In summary, it can be deduced that the potential melt, the quickflow options BASE_VIC and BASE_TOPMODEL, and the evaporation options are most influential upon modeled streamflow. The interpretation and use of this process option sensitivity is open, and depends upon the purpose of the sensitivity analysis. As an example of interpretation, we can consider whether or not we wish to maximize the flexibility of our models in calibration, and if so, we may wish to discard insensitive processes. The three infiltration options are equally sensitive and hence are all able to achieve the same amount of variability in simulated streamflow time series. This similarity is an indicator that the choice of the infiltration option will therefore not influence the model performance.

This analysis of process options allows us, for the first time, to objectively compare model process options by mixing-and-matching all of them through the approach of a weighted mean of all outputs. It can assist the setup of models by guiding choices of process options and hence guides model structure decisions depending on the purpose of the model built.

3.3.3 Process sensitivity

The sensitivity analysis of the 11 processes (Fig. 5c) consistently identifies potential melt T (orange bar) as the dominating process for the Salmon River catchment. Technically, potential melt T as well as rain–snow partitioning V and precipitation correction W handle inputs to the hydrologic system and can hence be regarded as quantifying input uncertainties or, in other words, are a forcing correction function and do not change the water balance within the model. The three processes are responsible for 42.1 % of the overall model variability in this catchment. Note that the process weights r_i, unlike for parameter and process option sensitivities, are not explicitly included in the process sensitivity results in Fig. 5c (unlike Fig. 5a and b). The weights are part of the parameters that get grouped for each process to assess its sensitivity.

Processes associated with the surface are quickflow N and snow balance Q (medium blue and medium green bars, respectively), which are the second- and third-most influential processes. These two processes control together about 38.5 % of the model variability. The strong impact of these processes (together with the input adjustments) highlights the sensitivity of streamflow regarding snow and melting processes in this mountainous, energy-limited catchment.

The soil-related processes of infiltration M, evaporation O, and percolation U show a medium sensitivity (19.2 % of total model variability). This demonstrates that soil and surface processes are of secondary sensitivity regarding streamflow. Their sensitivity may increase if the uncertainty of the snow and melting processes can be reduced, i.e., by narrowing parameter ranges during calibration.
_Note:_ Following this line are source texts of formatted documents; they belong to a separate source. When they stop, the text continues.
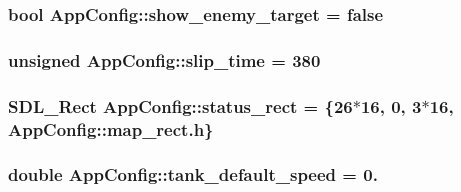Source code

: \subsubsection[{show\+\_\+enemy\+\_\+target}]{\setlength{\rightskip}{0pt plus 5cm}bool App\+Config\+::show\+\_\+enemy\+\_\+target = false\hspace{0.3cm}{\ttfamily [static]}}\label{class_app_config_a9ebca92d71f6aa8b351f675db12d2c80}
\hypertarget{class_app_config_a607f43c11d16d60415e59d9af744865b}{}
\subsubsection[{slip\+\_\+time}]{\setlength{\rightskip}{0pt plus 5cm}unsigned App\+Config\+::slip\+\_\+time = 380\hspace{0.3cm}{\ttfamily [static]}}\label{class_app_config_a607f43c11d16d60415e59d9af744865b}
\hypertarget{class_app_config_a6aa81e994502bb576cb7a203c9230a61}{}
\subsubsection[{status\+\_\+rect}]{\setlength{\rightskip}{0pt plus 5cm}S\+D\+L\+\_\+\+Rect App\+Config\+::status\+\_\+rect = \{26$\ast$16, 0, 3$\ast$16, App\+Config\+::map\+\_\+rect.\+h\}\hspace{0.3cm}{\ttfamily [static]}}\label{class_app_config_a6aa81e994502bb576cb7a203c9230a61}
\hypertarget{class_app_config_a7f52e49c897ef576443e8e0f177aa0a7}{}
\subsubsection[{tank\+\_\+default\+\_\+speed}]{\setlength{\rightskip}{0pt plus 5cm}double App\+Config\+::tank\+\_\+default\+\_\+speed = 0.\hspace{0.3cm}{\ttfamily [static]}}\label{class_app_config_a7f52e49c897ef576443e8e0f177aa0a7}
\hypertarget{class_app_config_a1a81d61ebe8ff5538a824fcf685c0e10}{}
Baseflow P, and the convolution of the surface R and delayed runoff S have almost no influence on the simulated streamflow (control on 0.2 % of overall variability). These three processes demonstrate that subsurface and routing processes are not influential in this catchment over the 20 years simulation period at a daily time step. This in turn leads to the conclusion that even if, for example, additional ground water observations were available, it would not help to reduce model streamflow prediction uncertainty.

This model structure-based sensitivity analysis can help to guide model development by targeting the dominant model processes. It derives a high-level sensitivity of the main model components, i.e., processes. It reveals, for the first time, the sensitivity of model processes independently of model structure chosen and hence is one step towards sensitivity analyses regarding model structure using a true model ensemble by mixing-and-matching a variety of model process options.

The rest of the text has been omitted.